诸事按照云舒摇的意思去办,云舒摇揣着银票欢欢喜喜的走了,却给方管事留下了更多的疑问。
若是这位林云公子一来花城就找到他,拿出玉牌,他自然要好好款待堡主的上宾,可事实却是林公子遇到了麻烦,才找到了他。

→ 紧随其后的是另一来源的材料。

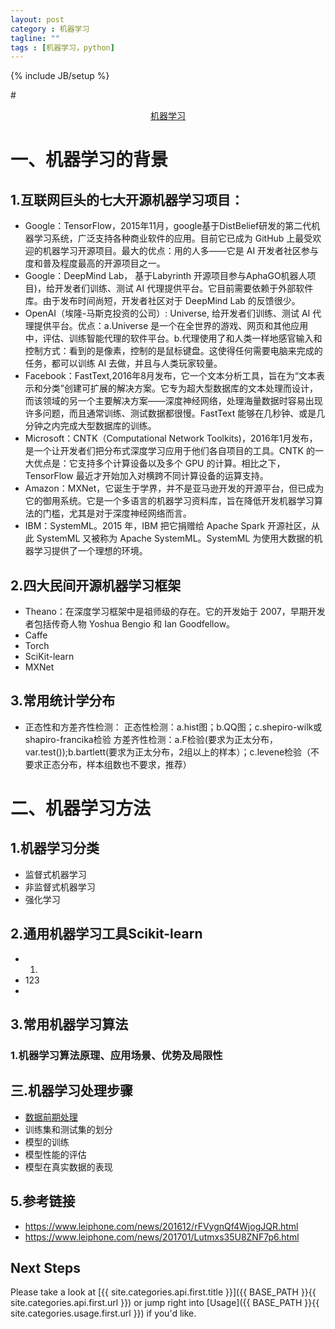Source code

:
 ```yaml
---
layout: post
category : 机器学习
tagline: ""
tags : [机器学习，python]
---
```

{% include JB/setup %}

#<center>[机器学习](https://github.com/sunnyjh/MachineLearn_Tuturial/blob/master/Machine-Learn/ML.md)</center>

# 一、机器学习的背景
## 1.互联网巨头的七大开源机器学习项目：
- Google：TensorFlow，2015年11月，google基于DistBelief研发的第二代机器学习系统，广泛支持各种商业软件的应用。目前它已成为 GitHub 上最受欢迎的机器学习开源项目。最大的优点：用的人多——它是 AI 开发者社区参与度和普及程度最高的开源项目之一。
- Google：DeepMind Lab， 基于Labyrinth 开源项目参与AphaGO机器人项目)，给开发者们训练、测试 AI 代理提供平台。它目前需要依赖于外部软件库。由于发布时间尚短，开发者社区对于 DeepMind Lab 的反馈很少。
- OpenAI（埃隆-马斯克投资的公司）: Universe, 给开发者们训练、测试 AI 代理提供平台。优点：a.Universe 是一个在全世界的游戏、网页和其他应用中，评估、训练智能代理的软件平台。b.代理使用了和人类一样地感官输入和控制方式：看到的是像素，控制的是鼠标键盘。这使得任何需要电脑来完成的任务，都可以训练 AI 去做，并且与人类玩家较量。
- Facebook：FastText,2016年8月发布，它一个文本分析工具，旨在为“文本表示和分类”创建可扩展的解决方案。它专为超大型数据库的文本处理而设计，而该领域的另一个主要解决方案——深度神经网络，处理海量数据时容易出现许多问题，而且通常训练、测试数据都很慢。FastText 能够在几秒钟、或是几分钟之内完成大型数据库的训练。
- Microsoft：CNTK（Computational Network Toolkits)，2016年1月发布，是一个让开发者们把分布式深度学习应用于他们各自项目的工具。CNTK 的一大优点是：它支持多个计算设备以及多个 GPU 的计算。相比之下， TensorFlow 最近才开始加入对横跨不同计算设备的运算支持。
- Amazon：MXNet，它诞生于学界，并不是亚马逊开发的开源平台，但已成为它的御用系统。它是一个多语言的机器学习资料库，旨在降低开发机器学习算法的门槛，尤其是对于深度神经网络而言。
- IBM：SystemML。2015 年，IBM 把它捐赠给 Apache Spark 开源社区，从此 SystemML 又被称为 Apache SystemML。SystemML 为使用大数据的机器学习提供了一个理想的环境。

## 2.四大民间开源机器学习框架
- Theano：在深度学习框架中是祖师级的存在。它的开发始于 2007，早期开发者包括传奇人物 Yoshua Bengio 和 Ian Goodfellow。
- Caffe
- Torch
- SciKit-learn
- MXNet

## 3.常用统计学分布
- 正态性和方差齐性检测：
正态性检测：a.hist图；b.QQ图；c.shepiro-wilk或shapiro-francika检验
方差齐性检测：a.F检验(要求为正太分布，var.test());b.bartlett(要求为正太分布，2组以上的样本）；c.levene检验（不要求正态分布，样本组数也不要求，推荐）

# 二、机器学习方法
## 1.机器学习分类
 - 监督式机器学习
 - 非监督式机器学习
 - 强化学习
## 2.通用机器学习工具Scikit-learn 
 - 1.
 - 123
 - 
## 3.常用机器学习算法
### 1.机器学习算法原理、应用场景、优势及局限性

## 三.机器学习处理步骤
- [数据前期处理](https://github.com/sunnyjh/MachineLearn_Tuturial/blob/master/机器学习之数据处理步骤.md)
- 训练集和测试集的划分
- 模型的训练
- 模型性能的评估
- 模型在真实数据的表现

## 5.参考链接
- https://www.leiphone.com/news/201612/rFVygnQf4WjogJQR.html
- https://www.leiphone.com/news/201701/Lutmxs35U8ZNF7p6.html

## Next Steps

Please take a look at [{{ site.categories.api.first.title }}]({{ BASE_PATH }}{{ site.categories.api.first.url }})
or jump right into [Usage]({{ BASE_PATH }}{{ site.categories.usage.first.url }}) if you'd like.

对方似乎并不想依靠神木堡,却仍旧提走了数百两银钱,真是奇怪。
哎,我真是个废物啊!云舒摇手里捏着从方管事处拿来的钱袋子,皱着眉,心中呐喊。
从她来到这个世界,一分钱都没挣到过,先前把霍绎当作移动提款机,之后不是在小潼那里借钱就是在陈连笙处借钱,现在又靠霍绎提取银子。
哎,银子不是万能的,但没有银子是万万不能的。
霍绎啊霍绎,感谢老天当初让我救了你,才能凭着你的玉牌领取了几百两银子。
夜晚的赌坊,更是人声嘈杂,灯火辉煌。
云舒摇看到站在灯下的人,快步跑过去。
“公子,今天多谢你啊!还有班主,还有小潼,感谢你们!”云舒摇笑呵呵的说。
走出喧闹的赌坊,步入被灯火点亮的街道,人来人往,不愧是大都市。
小潼和杨柳流连于街边的摊子,云舒摇和陈连笙并排慢慢走着。
“陈公子,辛苦你了!”若不是陈连笙带着玉牌出面,请来了方管事,事情怕是不会这般顺利解决。
“你不怪我?”陈连笙问。
“为什么怪你?怪你眼睛太锋利,看见了玉牌?”云舒摇笑起来,她根本不打算追究这事。
不管陈连笙是什么时候看到玉牌的,相处的日子,他对她还不错,今天还为了救她四处奔走。居心和私心,再去追究都没有意义。
陈连笙眼眸淡淡地看她。
“现在好了,我可以还你们钱了,我的债主们!”云舒摇开怀大笑起来。
几个人在灯火阑珊的面摊子吃阳春面,云舒摇自告奋勇请客。
“管事,那真的是堡主的玉牌?”今天跟着方管事去隆盛赌坊处理事情的人问。
“确认无疑。”方管事点头,眸光闪烁着忧心。
“那这封手书真的要转交堡主吗?”那人迟疑道。
手书他俩都看过,除了字丑了些,有些字的笔画不对,手书内容没有毛病,直陈其事,写明了他们的热忱帮助,一封活脱脱的表扬信。
“此事非同小可,自然要交。”方管事说,自他掌事以来,从未发生过此类事件。
若是不交,而林云公子又告知了堡主此事,堡主岂不会以为手下人瞒报?对他们百害而无一益。
方管事亲自写了一封信给堡主,随同林云的手书一起送出。
“要派人盯着林公子的动向吗?”那人又问。
“自然,万不能再出现这类状况。”方管事道。
若他真是堡主的结拜兄弟,在花城出了事情,他们也脱不了罪责。
“还有,西州的筑玉台失守,不少人举家搬迁来到花城,叮嘱底下众人,要格外当心。”方管事
有些忧心,西州也有神木堡的产业,不知堡主对此有何打算。
“属下明白,这就去安排。”手下人应声去了。
吃了阳春面回去,云舒摇匆忙梳洗后,躲进房间里。
躺在熟悉的床铺上,闻着艾草的味道,一直悬着心的云舒摇长长地吐了一口气,心才算放进肚子里。
幸好顺利回来了,她差点以为就要和老鼠在漆黑的屋子里呆一整晚了。